DATASET ENTRIES -

────────────────

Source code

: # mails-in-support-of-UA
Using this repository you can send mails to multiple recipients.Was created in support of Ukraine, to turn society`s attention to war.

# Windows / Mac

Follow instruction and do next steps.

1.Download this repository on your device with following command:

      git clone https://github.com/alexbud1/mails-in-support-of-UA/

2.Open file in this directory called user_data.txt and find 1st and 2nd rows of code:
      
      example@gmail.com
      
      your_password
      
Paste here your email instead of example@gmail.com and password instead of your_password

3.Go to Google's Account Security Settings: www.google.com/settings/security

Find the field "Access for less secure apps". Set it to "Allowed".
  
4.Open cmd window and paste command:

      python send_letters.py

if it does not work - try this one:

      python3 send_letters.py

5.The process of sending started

────────────────

WHAT YOU NEED TO DO - Print each record word for word.

REPLY TO THE EXERCISE -
Source code

: # mails-in-support-of-UA
Using this repository you can send mails to multiple recipients.Was created in support of Ukraine, to turn society`s attention to war.

# Windows / Mac

Follow instruction and do next steps.

1.Download this repository on your device with following command:

      git clone https://github.com/alexbud1/mails-in-support-of-UA/

2.Open file in this directory called user_data.txt and find 1st and 2nd rows of code:
      
      example@gmail.com
      
      your_password
      
Paste here your email instead of example@gmail.com and password instead of your_password

3.Go to Google's Account Security Settings: www.google.com/settings/security

Find the field "Access for less secure apps". Set it to "Allowed".
  
4.Open cmd window and paste command:

      python send_letters.py

if it does not work - try this one:

      python3 send_letters.py

5.The process of sending started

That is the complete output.